The production company and the Build Team reunited to create the new unscripted Netflix series White Rabbit Project. In each episode, Byron, Belleci, and Imahara use experiments, engineering, and historical re-creations to dive down themed rabbit holes. In one installment, they explore the best jailbreaks in history. In another, they test the science of superpowers. “It was nice to get the group back together and do more weird stuff with technology and science,” Belleci says.
Why White Rabbit Project? Byron says the name came to her one evening when she was lying in the backyard, looking at the stars and drinking wine. She was listening to music when the Jefferson Airplane song “White Rabbit” came on: “Go ask Alice when she's ten feet tall.” She texted Imahara, Belleci, and the producers. “And they're like yes, we like it!”
The new show is not technically a MythBusters spinoff or sequel. But for a nostalgic millennial, White Rabbit Project and MythBusters share a lot of similarities, like the hosts’ contagious curiosity, and the investigations and experiments that wrangle chaotic facts and data into coherence. “Science is just a tool we used, like a hammer. And in White Rabbit Project, the investigation is just the tool we use to tell the story,” Byron says. “When it comes down to it, what we do is entertainment… So I don't really put it through the rigors that a real scientist would.”
The new show isn’t as linear as MythBusters, which tended to follow a set path from question to experiment to conclusion across the span of an episode. In White Rabbit Project, each episode sees the hosts chasing down several mini-investigations on their own, inside a given theme. That doesn’t let Byron, Belleci, and Imahara spend as much time together — which is too bad, because the best part of seeing them reunite is getting to reexperience their lovingly antagonistic relationship again.
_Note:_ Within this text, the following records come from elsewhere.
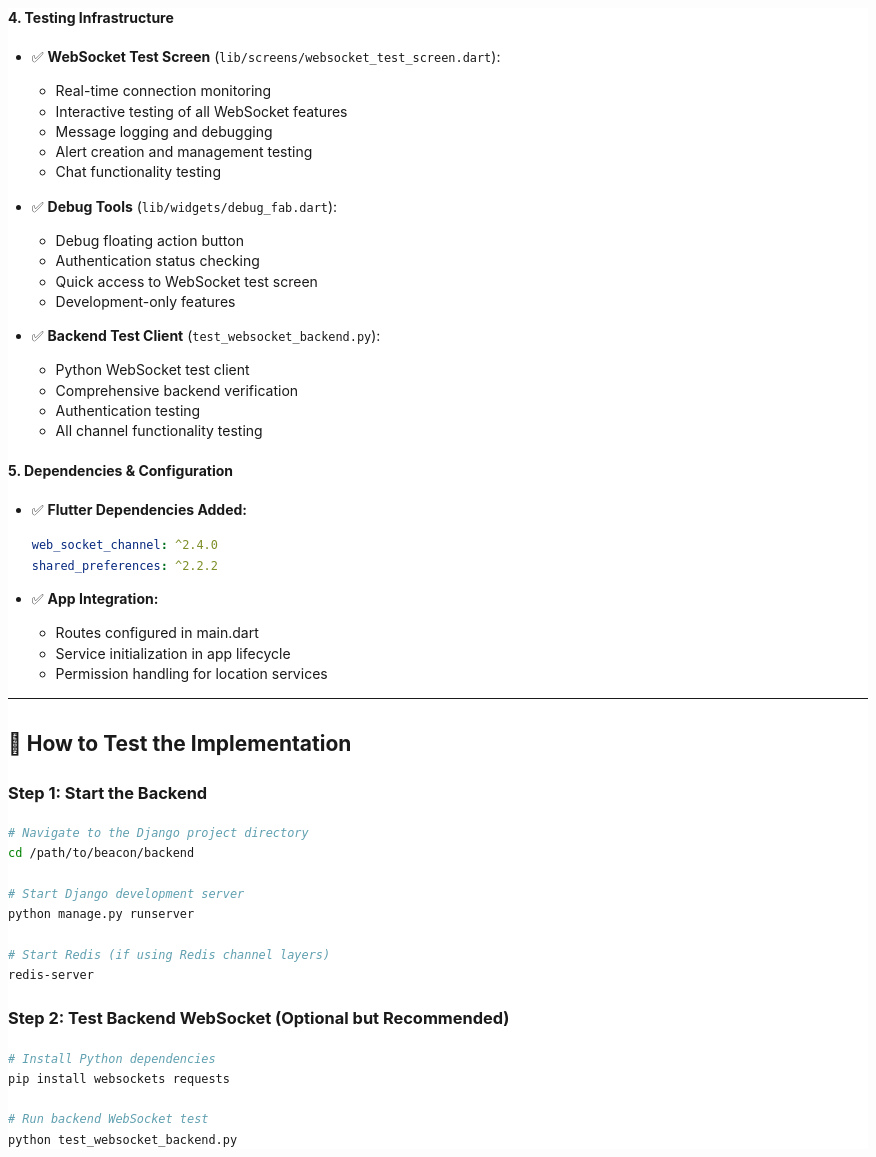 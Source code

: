 #### 4. **Testing Infrastructure**
- ✅ **WebSocket Test Screen** (`lib/screens/websocket_test_screen.dart`):
  - Real-time connection monitoring
  - Interactive testing of all WebSocket features
  - Message logging and debugging
  - Alert creation and management testing
  - Chat functionality testing

- ✅ **Debug Tools** (`lib/widgets/debug_fab.dart`):
  - Debug floating action button
  - Authentication status checking
  - Quick access to WebSocket test screen
  - Development-only features

- ✅ **Backend Test Client** (`test_websocket_backend.py`):
  - Python WebSocket test client
  - Comprehensive backend verification
  - Authentication testing
  - All channel functionality testing

#### 5. **Dependencies & Configuration**
- ✅ **Flutter Dependencies Added:**
  ```yaml
  web_socket_channel: ^2.4.0
  shared_preferences: ^2.2.2
  ```

- ✅ **App Integration:**
  - Routes configured in main.dart
  - Service initialization in app lifecycle
  - Permission handling for location services

---

## 🚀 How to Test the Implementation

### Step 1: Start the Backend
```bash
# Navigate to the Django project directory
cd /path/to/beacon/backend

# Start Django development server
python manage.py runserver

# Start Redis (if using Redis channel layers)
redis-server
```

### Step 2: Test Backend WebSocket (Optional but Recommended)
```bash
# Install Python dependencies
pip install websockets requests

# Run backend WebSocket test
python test_websocket_backend.py
```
Byron and Belleci fall back into this pattern in the “Superpower Tech” episode, where the team investigates which superpowers are closest to becoming reality. Byron’s is “mind control.” She discovers a device that records the electrical activity in her muscles when she squeezes them, and sends little mirroring electrical zaps to Belleci’s muscles through electrodes pasted to his skin. “So I invited him out to dinner, and he did not have any idea what he was in for,” she says.
In the scene, the two sit across from each other at a table covered by a checkered tablecloth. Byron takes off her sweatshirt and reveals that when she dressed for dinner, her outfit included a few electrodes attached to her arms. The crew attaches a few more to her jaw, and to an increasingly puzzled Belleci — but it looks like the fear really sets in when Byron gives him a pair of safety glasses. The server hands Belleci a bottle of wine, and he tries to pour it. But Byron twitches her arm, sending a jolt to Belleci’s, which jerks and spills the wine.
“So I’m getting tipsier as I drink my wine, but as he tries to drink his, I make him spill it, I make his arms flail,” she says, laughing. “It was really fun.” It’s not full mind control, she adds, but hey, it’s a step.
That was a particularly “Kari” storyline, Imahara says. “[It] has the weird and wacky factor, which Kari loves. But it also has a certain element of torturing your family — your brothers and sisters — which I think is something that really speaks to Kari.”
It’s another glimpse of Byron’s edge — and her deep love of pranks. As we wrapped up the gunpowder art, she told me that if her friends in special effects were to honor her last wishes one day, they’d reanimate her after she dies. “So I can jump up from behind the headstone. GOTCHA! That would be my wish — to prank people for the rest of eternity.”
But then, she adds, she wouldn’t get to see people react — which for her, seems like the point of what she does, from her pranks to her explosive art to the team-effort experiments and exploration on her shows. “Maybe it's just the artist in me,” she says. “I make the painting, and then you take away what you want from it.”